Ziyad birçok kez hapse atılır ve işkence görür ama
hapisteyken takındığı tutum efsanevîdir. Kuzeydeki bir Filistin köyünde yapılan
miting sonrası kışkırtıcılık suçlamasıyla tutuklanır ve Tiberyas Tevkif
Kampı’na götürülür. Burada dayak yer, işkence görür, aşağılanır ama asla teslim
olmaz. Hapiste olmasına karşın kuş gibi hürdür ruhu.
Ziyad en iyi şiirlerini hapisteyken kaleme alır.
Kendisi ya da çektiği çileler hakkında tek kelime yazmaz, yazdıkları hep İsrail
hapishanelerinde bulunan halkının çektiği çilelerle ilgilidir. Hapisten
çıktığında daha serttir ve aktif bir ulusal direniş çağrısında bulunur.
1973’te İsrail Parlamentosu’na girer, birkaç ay sonra
ise İsrail Ekim Savaşı’nı başlatır. O vakit Ziyad “Geçiş” isimli şiirini yazar.
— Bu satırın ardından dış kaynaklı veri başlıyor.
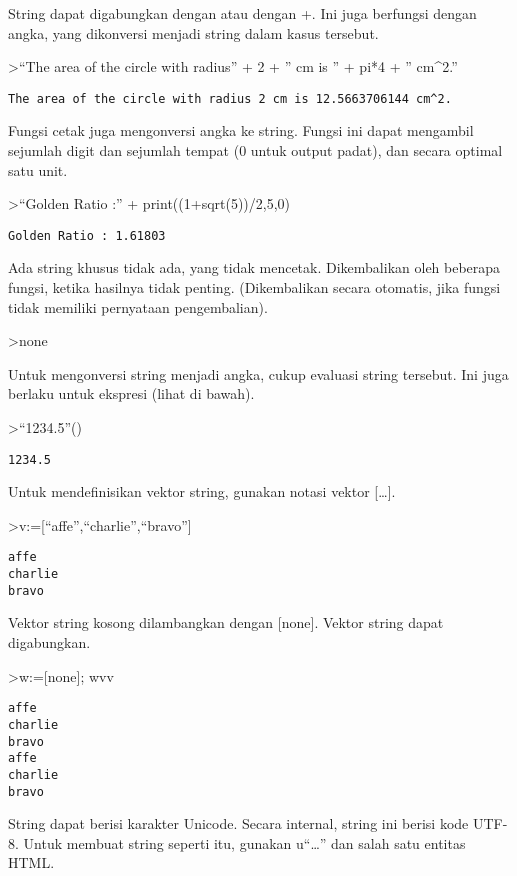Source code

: \documentclass[
]{book}
\begin{document}
String dapat digabungkan dengan \textbar{} atau dengan +. Ini juga berfungsi dengan angka, yang dikonversi menjadi string dalam kasus tersebut.

\textgreater{}``The area of the circle with radius'' + 2 + '' cm is '' + pi*4 + '' cm\^{}2.''

\begin{verbatim}
The area of the circle with radius 2 cm is 12.5663706144 cm^2.
\end{verbatim}

Fungsi cetak juga mengonversi angka ke string. Fungsi ini dapat mengambil sejumlah digit dan sejumlah tempat (0 untuk output padat), dan secara optimal satu unit.

\textgreater{}``Golden Ratio :'' + print((1+sqrt(5))/2,5,0)

\begin{verbatim}
Golden Ratio : 1.61803
\end{verbatim}

Ada string khusus tidak ada, yang tidak mencetak. Dikembalikan oleh beberapa fungsi, ketika hasilnya tidak penting. (Dikembalikan secara otomatis, jika fungsi tidak memiliki pernyataan pengembalian).

\textgreater none

Untuk mengonversi string menjadi angka, cukup evaluasi string tersebut. Ini juga berlaku untuk ekspresi (lihat di bawah).

\textgreater{}``1234.5''()

\begin{verbatim}
1234.5
\end{verbatim}

Untuk mendefinisikan vektor string, gunakan notasi vektor {[}\ldots{]}.

\textgreater v:={[}``affe'',``charlie'',``bravo''{]}

\begin{verbatim}
affe
charlie
bravo
\end{verbatim}

Vektor string kosong dilambangkan dengan {[}none{]}. Vektor string dapat digabungkan.

\textgreater w:={[}none{]}; w\textbar v\textbar v

\begin{verbatim}
affe
charlie
bravo
affe
charlie
bravo
\end{verbatim}

String dapat berisi karakter Unicode. Secara internal, string ini berisi kode UTF-8. Untuk membuat string seperti itu, gunakan u``\ldots'' dan salah satu entitas HTML.
\end{document}
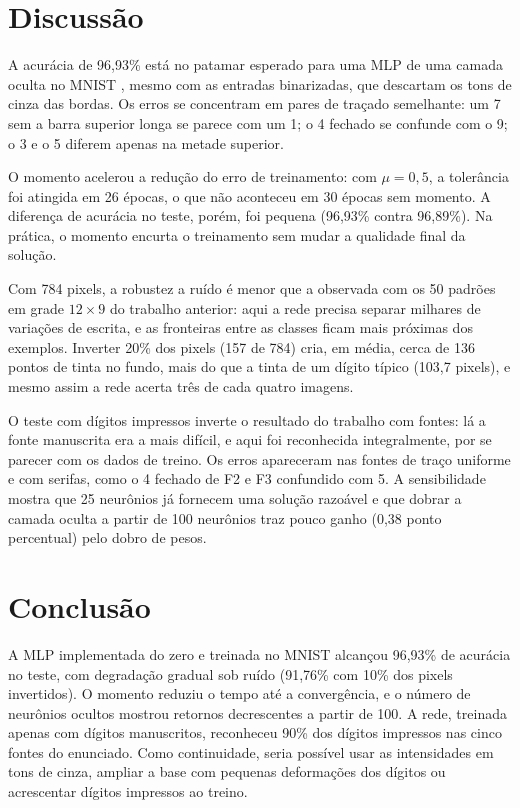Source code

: \documentclass[12pt,a4paper]{article}
\begin{document}
\section{Discussão}

A acurácia de 96,93\% está no patamar esperado para uma MLP de uma camada oculta no MNIST
\cite{lecun1998}, mesmo com as entradas binarizadas, que descartam os tons de cinza das
bordas. Os erros se concentram em pares de traçado semelhante: um 7 sem a barra superior
longa se parece com um 1; o 4 fechado se confunde com o 9; o 3 e o 5 diferem apenas na
metade superior.

O momento acelerou a redução do erro de treinamento: com $\mu=0{,}5$, a tolerância foi
atingida em 26 épocas, o que não aconteceu em 30 épocas sem momento. A diferença de
acurácia no teste, porém, foi pequena (96,93\% contra 96,89\%). Na prática, o momento
encurta o treinamento sem mudar a qualidade final da solução.

Com 784 pixels, a robustez a ruído é menor que a observada com os 50 padrões em grade
$12\times9$ do trabalho anterior: aqui a rede precisa separar milhares de variações de
escrita, e as fronteiras entre as classes ficam mais próximas dos exemplos. Inverter 20\%
dos pixels (157 de 784) cria, em média, cerca de 136 pontos de tinta no fundo, mais do que
a tinta de um dígito típico (103,7 pixels), e mesmo assim a rede acerta três de cada quatro
imagens.

O teste com dígitos impressos inverte o resultado do trabalho com fontes: lá a fonte
manuscrita era a mais difícil, e aqui foi reconhecida integralmente, por se parecer com os
dados de treino. Os erros apareceram nas fontes de traço uniforme e com serifas, como o 4
fechado de F2 e F3 confundido com 5. A sensibilidade mostra que 25 neurônios já fornecem
uma solução razoável e que dobrar a camada oculta a partir de 100 neurônios traz pouco
ganho (0,38 ponto percentual) pelo dobro de pesos.

\section{Conclusão}

A MLP implementada do zero e treinada no MNIST alcançou 96,93\% de acurácia no teste, com
degradação gradual sob ruído (91,76\% com 10\% dos pixels invertidos). O momento reduziu o
tempo até a convergência, e o número de neurônios ocultos mostrou retornos decrescentes a
partir de 100. A rede, treinada apenas com dígitos manuscritos, reconheceu 90\% dos dígitos
impressos nas cinco fontes do enunciado. Como continuidade, seria possível usar as
intensidades em tons de cinza, ampliar a base com pequenas deformações dos dígitos ou
acrescentar dígitos impressos ao treino.
\end{document}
Bu şiirde Ziyad, Mısır ordusunun Süveyş Kanalı’nı geçişine atıfta
bulunmaktadır. Sonuçta Parlamento’nun tüm İsrailli üyeleri öldürmek için
üzerine yürürler ama o meydan okurcasına ayağa kalkar, İsrailli liderlerden
kibirlerine ve ölümlere yol açan askerî politikalarına son vermelerini talep
eder.
Ziyad oldukça popüler bir şairdir, elde ettiği şöhreti
başka bir Filistinli şairde yoktur. O, yaptığı devrim çağrısında alçakgönüllü
ve samimidir. Şair, yüzeysel ve maddî yaşamsal lükslerden beridir. O, kendisine
hayran halkının ve çocukların arasında yaşayan bir politikacıdır. Çocuklarla
ilgili olarak şunları yazar: “Hayatımın yarısını verdim/Ağlayan bir çocuğu
güldürene/Ve diğer yarısını ise gülün solmaması için zırh olmaya.
1975’te Nasıriye halkı onu belediye başkanı seçer ve o
şehrin tarihsel prestijini yeniden tesis etmek için elinden geleni yapar.
Ziyad, Nasıriye şehrindeki altyapıyı geliştirmek için hep birlikte çalışan
yerel ve uluslararası gönüllüleri cezbeden “Gönüllü Çalışma Kampı” adını
verdiği bir kalkınma ve insanî yardım projesi geliştirir.
Aynı zamanda o dönemde İsrail hükümeti 1948’de işgal
ettiği binlerce dönümlük Filistin toprağını kamulaştırma kararı alır. Bunun
üzerine Filistinliler, bu kararı protesto etmek için greve giderler. Ayrıca
Filistinli sivillerle İsrail ordu güçleri arasında çatışmalar yaşanır. Bu
çatışmalarda altı Filistinli ölür, otuzdan fazla insan yaralanır. Dahası İsrail
ordu güçleri Ziyad’a suikast tertiplerler ama başarısız olurlar.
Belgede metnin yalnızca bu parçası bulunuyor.